Paradossalmente, solo con l’avvento del Dopoguerra in Italia, Rita prende la decisione di recarsi all’estero. Quella che doveva essere un’esperienza di studio di sei mesi si trasforma in un soggiorno trentennale negli Stati Uniti.  Proprio a quei trent’anni è dedicato il terzo capitolo del libro, in cui l’autrice delinea un affresco della società americana, traccia affettuosi ritratti dei più stretti amici e collaboratori e ripercorre il suo percorso di studi, ricordando le sue prime grandi scoperte scientifiche insieme ai dubbi, alle perplessità, alle sfide che le hanno precedute. Per i non addetti ai lavori questa rappresenta senza dubbio la parte più complessa dell’opera. Per quanto l’autrice cerchi di rendere fruibile al grande pubblico il suo campo di studio, la complessità dei temi trattati e la specificità dei termini utilizzati fa sì che alcune parti risultino più lente e meno chiare rispetto alle pagine precedenti. Per coloro che si occupano di neuroscienze, sarà tuttavia estremamente interessante ripercorrere quali fasi sperimentali e quali ipotesi hanno preceduto la scoperta del Nerve Growth Factor, il fattore di crescita neuronale per la quale la scienziata ha meritato il Nobel. Coloro che si occupano di ricerca saranno invece incuriositi dal singolare affresco delle procedure dell’epoca, in cui mancavano le attuali tecnologie e mezzi di comunicazione; fitti scambi epistolari, che Rita arricchiva con i disegni di ciò che osservava al microscopio, erano la prassi per fornire e ricevere pareri tra colleghi. Infine, per qualsiasi lettore, risulterà di impagabile valore l’esempio di “folle” tenacia nel perseguire quell’intuizione che inizialmente professori e colleghi, increduli, osteggiavano, e nell’affrontare i periodi di “stallo”, in cui il lavoro compiuto appariva fallimentare.

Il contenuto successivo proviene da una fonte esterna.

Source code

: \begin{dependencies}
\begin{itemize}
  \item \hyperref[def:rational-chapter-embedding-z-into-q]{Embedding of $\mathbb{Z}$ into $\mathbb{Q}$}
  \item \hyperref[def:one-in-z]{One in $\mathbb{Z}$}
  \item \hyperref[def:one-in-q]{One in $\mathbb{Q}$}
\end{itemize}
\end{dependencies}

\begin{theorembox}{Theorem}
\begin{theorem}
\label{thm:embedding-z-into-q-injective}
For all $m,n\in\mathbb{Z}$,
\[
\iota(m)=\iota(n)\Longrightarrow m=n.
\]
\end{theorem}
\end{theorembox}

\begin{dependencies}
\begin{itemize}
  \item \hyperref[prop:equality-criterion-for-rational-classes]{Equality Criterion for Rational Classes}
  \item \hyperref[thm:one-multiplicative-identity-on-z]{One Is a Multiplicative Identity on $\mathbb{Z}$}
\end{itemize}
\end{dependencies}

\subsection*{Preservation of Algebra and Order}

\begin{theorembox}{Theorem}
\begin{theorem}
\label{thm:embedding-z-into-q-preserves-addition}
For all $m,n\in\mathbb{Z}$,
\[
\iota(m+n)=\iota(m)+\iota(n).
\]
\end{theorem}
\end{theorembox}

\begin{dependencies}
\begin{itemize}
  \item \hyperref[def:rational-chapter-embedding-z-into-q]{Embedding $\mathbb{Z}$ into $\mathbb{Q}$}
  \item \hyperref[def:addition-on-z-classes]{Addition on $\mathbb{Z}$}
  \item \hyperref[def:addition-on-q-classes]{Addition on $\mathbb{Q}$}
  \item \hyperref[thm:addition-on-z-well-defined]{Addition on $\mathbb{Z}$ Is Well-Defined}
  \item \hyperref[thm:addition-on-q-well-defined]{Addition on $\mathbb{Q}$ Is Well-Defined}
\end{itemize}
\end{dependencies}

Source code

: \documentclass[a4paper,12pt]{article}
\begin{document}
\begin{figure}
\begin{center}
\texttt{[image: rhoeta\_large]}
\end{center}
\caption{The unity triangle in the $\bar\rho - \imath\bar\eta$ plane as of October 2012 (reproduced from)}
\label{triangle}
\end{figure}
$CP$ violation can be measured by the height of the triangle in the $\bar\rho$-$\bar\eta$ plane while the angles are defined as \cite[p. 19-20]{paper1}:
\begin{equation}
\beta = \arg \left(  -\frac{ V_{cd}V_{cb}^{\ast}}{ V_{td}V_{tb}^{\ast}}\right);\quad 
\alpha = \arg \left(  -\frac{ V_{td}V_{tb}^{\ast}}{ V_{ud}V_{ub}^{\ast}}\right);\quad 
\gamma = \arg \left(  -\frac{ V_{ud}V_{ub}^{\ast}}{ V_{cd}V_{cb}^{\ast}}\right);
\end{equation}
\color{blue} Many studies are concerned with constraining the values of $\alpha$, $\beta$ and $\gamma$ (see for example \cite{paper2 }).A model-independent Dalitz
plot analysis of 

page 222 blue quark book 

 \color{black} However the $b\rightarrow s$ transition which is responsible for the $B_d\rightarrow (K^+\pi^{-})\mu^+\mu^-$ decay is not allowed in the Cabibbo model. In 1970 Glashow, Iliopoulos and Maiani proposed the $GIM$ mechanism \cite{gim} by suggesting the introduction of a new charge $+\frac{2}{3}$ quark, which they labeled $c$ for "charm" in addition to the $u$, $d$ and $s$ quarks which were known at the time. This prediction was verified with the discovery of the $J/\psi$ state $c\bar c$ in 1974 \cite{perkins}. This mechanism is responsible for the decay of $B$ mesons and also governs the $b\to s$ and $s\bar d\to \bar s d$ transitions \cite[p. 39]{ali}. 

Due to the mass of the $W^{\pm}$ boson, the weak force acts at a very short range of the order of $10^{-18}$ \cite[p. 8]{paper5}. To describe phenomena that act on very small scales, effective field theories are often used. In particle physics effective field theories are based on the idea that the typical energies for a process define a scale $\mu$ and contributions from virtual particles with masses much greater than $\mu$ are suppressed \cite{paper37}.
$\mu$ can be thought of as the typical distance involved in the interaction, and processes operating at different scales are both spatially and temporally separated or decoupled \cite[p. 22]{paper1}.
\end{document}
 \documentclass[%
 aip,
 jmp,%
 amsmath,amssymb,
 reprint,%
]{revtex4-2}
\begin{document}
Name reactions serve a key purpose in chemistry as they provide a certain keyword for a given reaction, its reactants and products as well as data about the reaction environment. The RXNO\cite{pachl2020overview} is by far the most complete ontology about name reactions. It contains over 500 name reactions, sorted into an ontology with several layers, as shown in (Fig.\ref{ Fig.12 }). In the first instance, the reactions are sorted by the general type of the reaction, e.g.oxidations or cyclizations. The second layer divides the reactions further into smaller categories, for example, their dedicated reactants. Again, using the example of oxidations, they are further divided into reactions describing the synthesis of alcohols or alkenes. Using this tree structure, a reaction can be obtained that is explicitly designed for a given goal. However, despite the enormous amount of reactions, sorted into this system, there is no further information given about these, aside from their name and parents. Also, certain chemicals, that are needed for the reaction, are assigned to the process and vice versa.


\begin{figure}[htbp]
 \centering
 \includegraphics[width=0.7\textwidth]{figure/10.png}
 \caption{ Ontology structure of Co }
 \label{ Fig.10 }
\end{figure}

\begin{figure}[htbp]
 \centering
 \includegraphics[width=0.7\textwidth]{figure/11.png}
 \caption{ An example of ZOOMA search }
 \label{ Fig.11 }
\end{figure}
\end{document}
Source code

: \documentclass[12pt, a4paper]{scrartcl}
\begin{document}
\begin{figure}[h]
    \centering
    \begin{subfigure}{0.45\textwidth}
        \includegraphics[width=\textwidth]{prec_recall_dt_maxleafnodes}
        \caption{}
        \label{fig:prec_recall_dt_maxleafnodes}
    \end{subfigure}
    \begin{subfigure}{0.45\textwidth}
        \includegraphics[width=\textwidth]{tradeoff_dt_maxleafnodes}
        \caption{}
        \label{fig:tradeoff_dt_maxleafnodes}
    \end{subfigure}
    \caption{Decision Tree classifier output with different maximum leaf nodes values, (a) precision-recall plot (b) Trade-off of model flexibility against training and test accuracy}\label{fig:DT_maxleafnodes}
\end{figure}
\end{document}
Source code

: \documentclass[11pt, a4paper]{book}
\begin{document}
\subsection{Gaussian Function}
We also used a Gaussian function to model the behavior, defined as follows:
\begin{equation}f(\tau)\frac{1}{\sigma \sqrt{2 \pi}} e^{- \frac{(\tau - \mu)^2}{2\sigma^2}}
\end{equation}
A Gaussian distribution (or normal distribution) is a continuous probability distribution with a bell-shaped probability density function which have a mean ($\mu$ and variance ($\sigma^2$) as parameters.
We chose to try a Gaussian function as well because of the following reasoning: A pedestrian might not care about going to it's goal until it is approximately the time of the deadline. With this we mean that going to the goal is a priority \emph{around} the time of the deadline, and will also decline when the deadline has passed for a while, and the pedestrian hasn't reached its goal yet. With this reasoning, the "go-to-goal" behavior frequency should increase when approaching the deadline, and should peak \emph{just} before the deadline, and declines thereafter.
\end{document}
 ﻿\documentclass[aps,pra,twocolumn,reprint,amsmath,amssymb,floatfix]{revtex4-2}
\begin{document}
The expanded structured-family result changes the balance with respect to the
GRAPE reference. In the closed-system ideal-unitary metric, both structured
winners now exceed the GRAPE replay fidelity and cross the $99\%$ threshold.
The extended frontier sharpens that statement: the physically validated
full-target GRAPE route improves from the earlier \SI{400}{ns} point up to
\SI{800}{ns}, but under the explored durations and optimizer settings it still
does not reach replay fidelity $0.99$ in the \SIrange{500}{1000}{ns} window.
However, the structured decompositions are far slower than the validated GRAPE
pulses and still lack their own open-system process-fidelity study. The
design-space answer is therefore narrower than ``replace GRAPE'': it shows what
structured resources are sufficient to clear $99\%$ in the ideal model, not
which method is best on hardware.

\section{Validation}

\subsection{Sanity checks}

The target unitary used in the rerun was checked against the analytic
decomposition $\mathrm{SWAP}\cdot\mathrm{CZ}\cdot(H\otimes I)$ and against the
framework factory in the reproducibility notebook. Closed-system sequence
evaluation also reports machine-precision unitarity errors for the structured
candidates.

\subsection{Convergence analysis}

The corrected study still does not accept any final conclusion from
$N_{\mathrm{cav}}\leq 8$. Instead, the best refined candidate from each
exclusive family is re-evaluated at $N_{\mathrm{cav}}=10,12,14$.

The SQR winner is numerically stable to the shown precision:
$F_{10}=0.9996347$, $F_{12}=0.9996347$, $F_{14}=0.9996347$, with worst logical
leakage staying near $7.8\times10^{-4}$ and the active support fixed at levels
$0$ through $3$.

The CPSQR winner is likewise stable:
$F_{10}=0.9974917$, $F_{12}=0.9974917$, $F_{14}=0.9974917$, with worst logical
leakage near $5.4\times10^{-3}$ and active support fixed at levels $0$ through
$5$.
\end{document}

A concludere l’opera vi è il quarto capitolo, che non coincide con il gli ultimi anni di vita della scienziata, ma chiude il cerchio del percorso di studi e familiare delineato in precedenza. E’ il capitolo del rientro in Italia, del ricongiungimento con la famiglia e dell’apertura del centro per lo studio delle neuroscienze, da lei diretto, a Roma. Il lutto per la morte della madre e le difficoltà nel dirigere un istituto di ricerca in Italia sono un’ennesima sfida. Rita, come in passato, non si tira indietro. E, con questo ultimo esempio, sembra voler ribadire la profonda convinzione che, sia nello studio del “meraviglioso e quanto mai imperfetto cervello dell’Homo Sapiens” sia nella vita privata, limiti e imperfezioni siano inevitabili e non debbano diventare pretesti per arrestare il cammino prefissato.

Considerando in retrospettiva il mio lungo percorso, quello di coetanei e colleghi, (…) credo di poter affermare che, nella ricerca scientifica, nè il grado d’intelligenza, nè la capacità di eseguire e portare a termine con esattezza il compito intrapreso, siano i fattori essenziali per la riuscita e la soddisfazione personale. Nell’una e nell’altra contano maggiormente la totale dedizione e il chiudere gli occhi davanti alle difficoltà: in tal modo possiamo affrontare problemi che altri, più critici e più acuti, non affronterebbero.”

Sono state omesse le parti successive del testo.